Blogging: Why Aren't they Playing in My Sandbox?
We have all heard the hoopla around the value of writing a blog for our business. Blogs create a focal point in a community of potential customers, provide a hub for social networking, invite participation and interaction, build relationships, help increase SEO, boost traffic to your blog site (and web site) and help establish you and your company as an industry expert. So you decide you will jump on the bandwagon and start writing a blog. You take great pains in creating interesting and valuable content but you can’t understand why no one is visiting your blog. Why? The answer is simple. In order for someone to visit your blog, they first have to know it is there.
Do you know how large the internet is? I read somewhere that it would take 57,000 years to read the entire internet. Certainly more time than I have. Now picture your blog in such an immense arena. How can you expect someone to find you? Well, that is where social media marketing comes into play.
There are many ways to drive traffic to your blog but the first and foremost step is to visit and comment on others’ blogs. If you play in their sandbox first and make relevant and constructive comments, eventually they will come and play in your sandbox.
The “eventually” part is the stickler here.
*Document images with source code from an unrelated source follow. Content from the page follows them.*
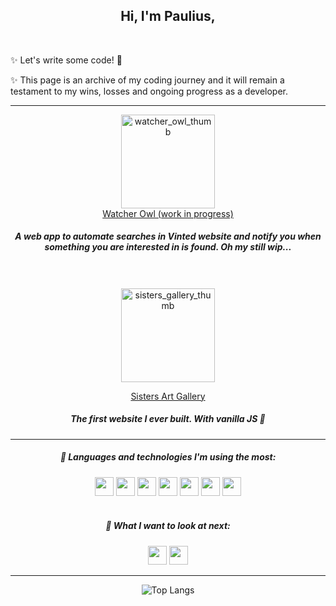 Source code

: <h2 align="center">
Hi, I'm Paulius,
</h2>
<br />
<div>
  
✨ Let's write some code! :raised_hands:

✨ This page is an archive of my coding journey and it will remain a testament to my wins, losses and ongoing progress as a developer.
</div>

<hr/>

<div align="center">
<a href="https://watcher-owl.vercel.app"><img width="150" alt="watcher_owl_thumb" src="https://github.com/pauliusgin/pauliusgin/assets/140472668/d7c94be7-cc51-4323-a020-1c8409b7db0e"></a><br/>
<a href="https://watcher-owl.vercel.app">Watcher Owl (work in progress)<a/><br/>
  
  ##### A web app to automate searches in Vinted website and notify you when something you are interested in is found. Oh my still wip...
<br/>
  <br/>
<a href="https://sistersartgallery.netlify.app"><img width="150" alt="sisters_gallery_thumb" src="https://github.com/pauliusgin/pauliusgin/assets/140472668/ba51ae6e-8007-40da-b4e8-51d1fbf2949e"></a><br/>
  
<a href="https://sistersartgallery.netlify.app">Sisters Art Gallery</a> <br/>

  ##### The first website I ever built. With vanilla JS 🤡
  
</div>

---

<div align="center">
  
##### 🌱 Languages and technologies I'm using the most:

<img src="https://img.shields.io/badge/-TypeScript-000?&logo=TypeScript" height="30">
<img src="https://img.shields.io/badge/-Node-000?&logo=Node.js" height="30">
<img src="https://img.shields.io/badge/-Express-000?&logo=Express" height="30">
<img src="https://img.shields.io/badge/-postgresql-000?&logo=postgresql" height="30">
<img src="https://img.shields.io/badge/-MongoDB-000?&logo=MongoDB" height="30">
<img src="https://img.shields.io/badge/-Git-000?&logo=Git" height="30">
<img src="https://img.shields.io/badge/-Docker-000?&logo=Docker" height="30">
<br />
<br />

##### :telescope: What I want to look at next:

<img src="https://img.shields.io/badge/-htmx-000?&logo=htmx" height="30">
<img src="https://img.shields.io/badge/C-000?&logo=C" height="30">
</div>

  ---
  
<div align="center">

![Top Langs](https://github-readme-stats.vercel.app/api/top-langs/?username=pauliusgin&exclude_repo=pauliusgin,HTML,JavaScript,TypeScript,react-shop.react-shop-backend&layout=compact&hide_border=true&bg_color=0D1117&title_color=ffffff&text_color=ffffff)
  
</div>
Society today doesn’t like that word. The concept of delayed gratification is not universally accepted or held in high regard by most. We don’t like to wait. We want things now!
Gone are the days of going to the music store, sifting through the various music selections on whatever media was relevant at the time. Why should anyone have to wait? They can download any music they want immediately from various different Internet music sites – some even for free Cell phones are no longer just for talking. You can play games, surf the net, take pictures, record videos, etc. and most cell phones have literally become an extension of our bodies. Teenagers have become incredibly adept at carrying on a conversation with many people at the same time and have become extremely proficient typists as they text faster than I can even see the letters on my cell phone.
There are gadgets that can record your favorite TV program from anywhere when you forget to set up the recording before you leave the house.
How about those “smart houses” that have highly advanced automatic systems for lighting, temperature control, multi-media, security, window and door operations, and many other functions?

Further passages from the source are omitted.